Scaling workers

GroupMQ ensures only one active job per groupId at a time while allowing many groups to process concurrently.

GroupMQ now supports two approaches for handling multiple jobs:

You can now set concurrency: N on a Worker to process up to N jobs concurrently within a single process. This is useful for I/O-bound workloads where jobs spend most of their time waiting for external services.

const worker = new Worker({
  queue,
  concurrency: 4, // Process up to 4 jobs at once
  async handler(job) {
    await fetch('https://api.example.com/process', {
      method: 'POST',
      body: JSON.stringify(job.data)
    });
  },
});

When to use concurrency:

  • I/O-bound jobs (HTTP requests, database queries, file operations)
  • Jobs that don’t compete for CPU resources
  • You want to maximize throughput without spawning multiple processes

Limitations:

  • Still limited by Node.js single-threaded nature for CPU-bound work
  • All jobs share the same event loop and memory space
  • CPU-intensive jobs can block the event loop for other concurrent jobs
  • Memory leaks in one job affect the entire process

For CPU-intensive workloads or when you need true parallelism, scale across multiple processes. Each process gets its own CPU core and memory space.
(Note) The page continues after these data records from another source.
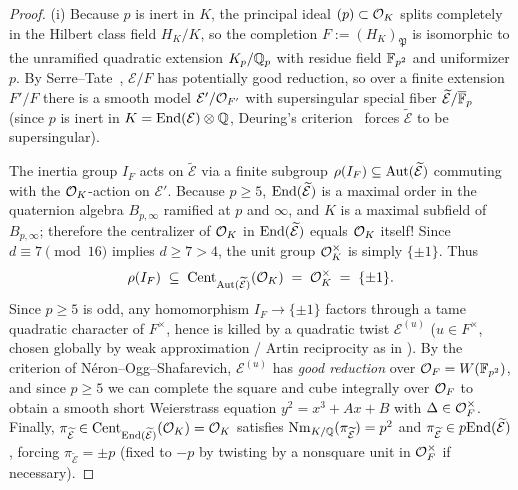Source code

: \begin{proof}
(i) Because $p$ is inert in $K$, the principal ideal $(p) \subset \mathcal{O}_K$ splits completely in the Hilbert class field $H_K/K$, so the completion $F := (H_K)_{\mathfrak{P}}$ is isomorphic to the unramified quadratic extension $K_p / \mathbb{Q}_p$ with residue field $\mathbb{F}_{p^2}$ and uniformizer $p$. By Serre--Tate~\cite[Theorem~6]{SerreTate1968}, $\mathcal{E}/F$ has potentially good reduction, so over a finite extension $F'/F$ there is a smooth model $\mathcal{E}' / \mathcal{O}_{F'}$ with supersingular special fiber $\widetilde{\mathcal{E}} / \overline{\mathbb{F}}_p$ (since $p$ is inert in $K = \mathrm{End}(\mathcal{E}) \otimes \mathbb{Q}$, Deuring's criterion~\cite{Deuring1941} forces $\widetilde{\mathcal{E}}$ to be supersingular).

The inertia group $I_F$ acts on $\widetilde{\mathcal{E}}$ via a finite subgroup $\rho(I_F) \subseteq \mathrm{Aut}(\widetilde{\mathcal{E}})$ commuting with the $\mathcal{O}_K$-action on $\mathcal{E}'$. Because $p \ge 5$, $\mathrm{End}(\widetilde{\mathcal{E}})$ is a maximal order in the quaternion algebra $B_{p, \infty}$ ramified at $p$ and $\infty$, and $K$ is a maximal subfield of $B_{p, \infty}$; therefore the centralizer of $\mathcal{O}_K$ in $\mathrm{End}(\widetilde{\mathcal{E}})$ equals $\mathcal{O}_K$ itself! Since $d \equiv 7 \pmod{16}$ implies $d \ge 7 > 4$, the unit group $\mathcal{O}_K^\times$ is simply $\{\pm 1\}$. Thus
\[
  \rho(I_F) \;\subseteq\; \operatorname{Cent}_{\mathrm{Aut}(\widetilde{\mathcal{E}})}(\mathcal{O}_K) \;=\; \mathcal{O}_K^\times \;=\; \{\pm 1\}.
\]
Since $p \ge 5$ is odd, any homomorphism $I_F \to \{\pm 1\}$ factors through a tame quadratic character of $F^\times$, hence is killed by a quadratic twist $\mathcal{E}^{(u)}$ ($u \in F^\times$, chosen globally by weak approximation / Artin reciprocity as in \cite{Silverman1994}). By the criterion of N\'eron--Ogg--Shafarevich, $\mathcal{E}^{(u)}$ has \emph{good reduction} over $\mathcal{O}_F = W(\mathbb{F}_{p^2})$, and since $p \ge 5$ we can complete the square and cube integrally over $\mathcal{O}_F$ to obtain a smooth short Weierstrass equation $y^2 = x^3 + Ax + B$ with $\Delta \in \mathcal{O}_F^\times$. Finally, $\pi_{\widetilde{\mathcal{E}}} \in \operatorname{Cent}_{\mathrm{End}(\widetilde{\mathcal{E}})}(\mathcal{O}_K) = \mathcal{O}_K$ satisfies $\operatorname{Nm}_{K/\mathbb{Q}}(\pi_{\widetilde{\mathcal{E}}}) = p^2$ and $\pi_{\widetilde{\mathcal{E}}} \in p\mathrm{End}(\widetilde{\mathcal{E}})$, forcing $\pi_{\widetilde{\mathcal{E}}} = \pm p$ (fixed to $-p$ by twisting by a nonsquare unit in $\mathcal{O}_F^\times$ if necessary).


\end{proof}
For CPU-intensive workloads or when you need true parallelism:

  • Spawn multiple processes (child processes)
  • Use Node.js Cluster mode
  • Use PM2 (cluster mode)
  • Run multiple containers/replicas (Kubernetes, Docker Compose, etc.)

Each process should create its own Redis connection, Queue, and Worker, then call worker.run(). Group-level FIFO ordering is preserved across processes.
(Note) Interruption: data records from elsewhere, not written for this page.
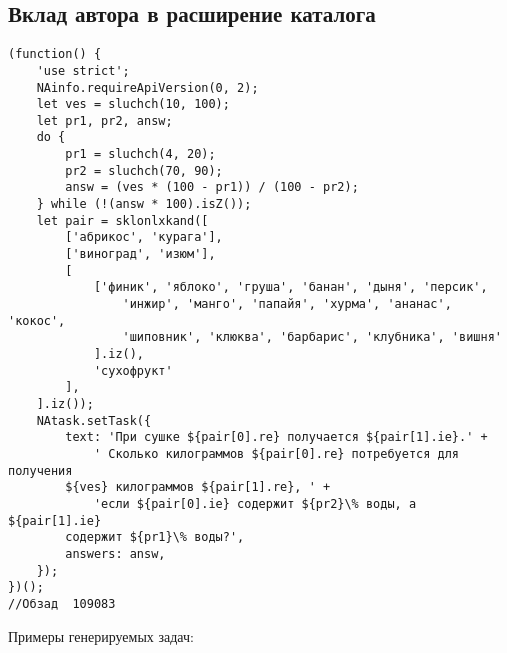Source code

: \subsection{Вклад автора в расширение каталога}
\begin{lstlisting}
(function() {
	'use strict';
	NAinfo.requireApiVersion(0, 2);
	let ves = sluchch(10, 100);
	let pr1, pr2, answ;
	do {
		pr1 = sluchch(4, 20);
		pr2 = sluchch(70, 90);
		answ = (ves * (100 - pr1)) / (100 - pr2);
	} while (!(answ * 100).isZ());
	let pair = sklonlxkand([
		['абрикос', 'курага'],
		['виноград', 'изюм'],
		[
			['финик', 'яблоко', 'груша', 'банан', 'дыня', 'персик',
				'инжир', 'манго', 'папайя', 'хурма', 'ананас', 'кокос',
				'шиповник', 'клюква', 'барбарис', 'клубника', 'вишня'
			].iz(),
			'сухофрукт'
		],
	].iz());
	NAtask.setTask({
		text: 'При сушке ${pair[0].re} получается ${pair[1].ie}.' +
			' Сколько килограммов ${pair[0].re} потребуется для получения 
		${ves} килограммов ${pair[1].re}, ' +
			'если ${pair[0].ie} содержит ${pr2}\% воды, а ${pair[1].ie} 
		содержит ${pr1}\% воды?',
		answers: answ,
	});
})();
//Обзад  109083
		\end{lstlisting}
Примеры генерируемых задач:

\vspace{\baselineskip}
\vspace{\baselineskip}

\vspace{\baselineskip}

\vspace{\baselineskip}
When to use process-level scaling:

  • CPU-intensive jobs that benefit from true parallelism
  • Jobs that need memory isolation
  • Production deployments with high availability requirements
import { fork } from 'node:child_process';

const instances = 4;
for (let i = 0; i < instances; i++) {
  fork('./worker.js');
}
import Redis from 'ioredis';
import { Queue, Worker } from 'groupmq';

const redis = new Redis('redis://localhost:6379', { maxRetriesPerRequest: null });
const queue = new Queue<{ id: string; ms: number }>({ redis, namespace: 'app' });

const worker = new Worker({
  queue,
  async handler(job) {
    await new Promise((r) => setTimeout(r, job.data.ms));
  },
});

worker.run();
import cluster from 'node:cluster';
import os from 'node:os';
import Redis from 'ioredis';
import { Queue, Worker } from 'groupmq';

const instances = process.env.WORKERS ? Number(process.env.WORKERS) : os.cpus().length;

if (cluster.isPrimary) {
  for (let i = 0; i < instances; i++) cluster.fork();
} else {
  const redis = new Redis('redis://localhost:6379', { maxRetriesPerRequest: null });
  const queue = new Queue<{ id: string; ms: number }>({ redis, namespace: 'app' });
  new Worker({ queue, async handler(job) { await new Promise((r) => setTimeout(r, job.data.ms)); } }).run();
}
pm2 start worker.js -i max
# or a fixed number
pm2 start worker.js -i 4

Run multiple replicas of the same worker image. Each replica is an isolated process with its own Worker instance. All connect to the same Redis and cooperate safely.